Maryland v. Pringle Case Brief

Facts of the case

A police officer stopped a car for speeding, searched the car, and seized money from the glove compartment and cocaine from behind the back-seat armrest. The officer arrested the car’s three occupants after they denied ownership of the drugs and money. A state court sentenced Pringle, the front-seat passenger, for possessing and intending to distribute cocaine after he signed a written confession. The state appellate court reversed the conviction, holding that the mere finding of cocaine in the back armrest when Pringle was in the front-seat of a car being driven by its owner was insufficient to establish probable cause for arrest for possession.

Why is the case important?

Pringle appealed a conviction, based on lack of probable cause, when he was arrested for paraphernalia found in the back of another person’s a car, while sitting in the front.


Whether the arrest of a front-seat passenger in a car driven by its owner lacks probable cause in violation of the Fourth Amendment when the basis for the arrest is paraphernalia found in the back of the car.


When finding contraband in an automobile, there is probable cause to arrest its occupants, regardless of their proximity from the contraband.


On certiorari, the Supreme Court of the United States held that a warrantless arrest of an automobile passenger during a stop for speeding did not contravene the Fourth Amendment, where police officer, having seized $763 from glove compartment and cocaine from behind back-seat armrest, arrested all three occupants after each denied ownership of cash and cocaine. The Court explained that the probable-cause standard is incapable of precise definition or quantification into percentages because it deals with probabilities and depends on the totality of the circumstances.

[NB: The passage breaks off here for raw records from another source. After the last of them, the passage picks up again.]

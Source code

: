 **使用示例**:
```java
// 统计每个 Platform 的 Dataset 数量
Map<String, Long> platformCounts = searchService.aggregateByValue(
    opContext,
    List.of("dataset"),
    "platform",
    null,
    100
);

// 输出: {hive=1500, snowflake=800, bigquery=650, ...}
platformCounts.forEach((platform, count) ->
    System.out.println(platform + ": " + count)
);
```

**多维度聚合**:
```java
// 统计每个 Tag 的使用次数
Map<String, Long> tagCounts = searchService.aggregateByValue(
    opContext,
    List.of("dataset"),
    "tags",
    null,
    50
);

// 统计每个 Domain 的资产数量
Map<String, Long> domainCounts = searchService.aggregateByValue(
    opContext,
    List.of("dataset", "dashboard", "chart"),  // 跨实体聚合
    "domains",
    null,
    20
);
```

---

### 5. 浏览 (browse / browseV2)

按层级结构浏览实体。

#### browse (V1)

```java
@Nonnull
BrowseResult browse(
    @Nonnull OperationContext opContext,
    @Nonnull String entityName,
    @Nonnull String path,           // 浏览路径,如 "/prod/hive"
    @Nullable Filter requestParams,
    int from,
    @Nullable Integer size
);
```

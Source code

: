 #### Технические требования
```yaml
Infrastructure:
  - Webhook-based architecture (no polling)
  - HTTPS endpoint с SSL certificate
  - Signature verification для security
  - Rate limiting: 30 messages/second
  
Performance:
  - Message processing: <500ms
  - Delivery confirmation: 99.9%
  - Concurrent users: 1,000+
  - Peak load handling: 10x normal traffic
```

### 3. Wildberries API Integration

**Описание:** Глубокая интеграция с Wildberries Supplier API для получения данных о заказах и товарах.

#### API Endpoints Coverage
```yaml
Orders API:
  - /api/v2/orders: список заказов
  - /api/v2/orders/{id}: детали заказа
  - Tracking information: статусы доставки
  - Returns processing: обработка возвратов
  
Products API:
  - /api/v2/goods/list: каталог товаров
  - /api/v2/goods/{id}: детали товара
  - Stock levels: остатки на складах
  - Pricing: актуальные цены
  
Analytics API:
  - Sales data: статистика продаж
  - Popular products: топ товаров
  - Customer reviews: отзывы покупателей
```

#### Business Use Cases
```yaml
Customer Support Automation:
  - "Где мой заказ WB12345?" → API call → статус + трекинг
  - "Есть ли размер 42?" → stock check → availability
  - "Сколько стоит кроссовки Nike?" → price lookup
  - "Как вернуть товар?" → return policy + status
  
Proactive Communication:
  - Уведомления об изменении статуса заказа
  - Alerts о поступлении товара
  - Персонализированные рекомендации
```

The Court held that the officer here had probable cause to believe that defendant was in possession of the drugs. It was an entirely reasonable inference that any or all three of the occupants had knowledge of, and exercised dominion and control over, the drugs, and thus a reasonable officer could conclude that there was probable cause to believe defendant committed the crime of possession of drugs, either solely or jointly. It was also reasonable for the officer to infer a common enterprise among the three occupants, in view of the likelihood of drug dealing in which an innocent party was unlikely to be involved. The judgment holding that defendant’s arrest lacked probable cause was reversed, and the case was remanded for further proceedings.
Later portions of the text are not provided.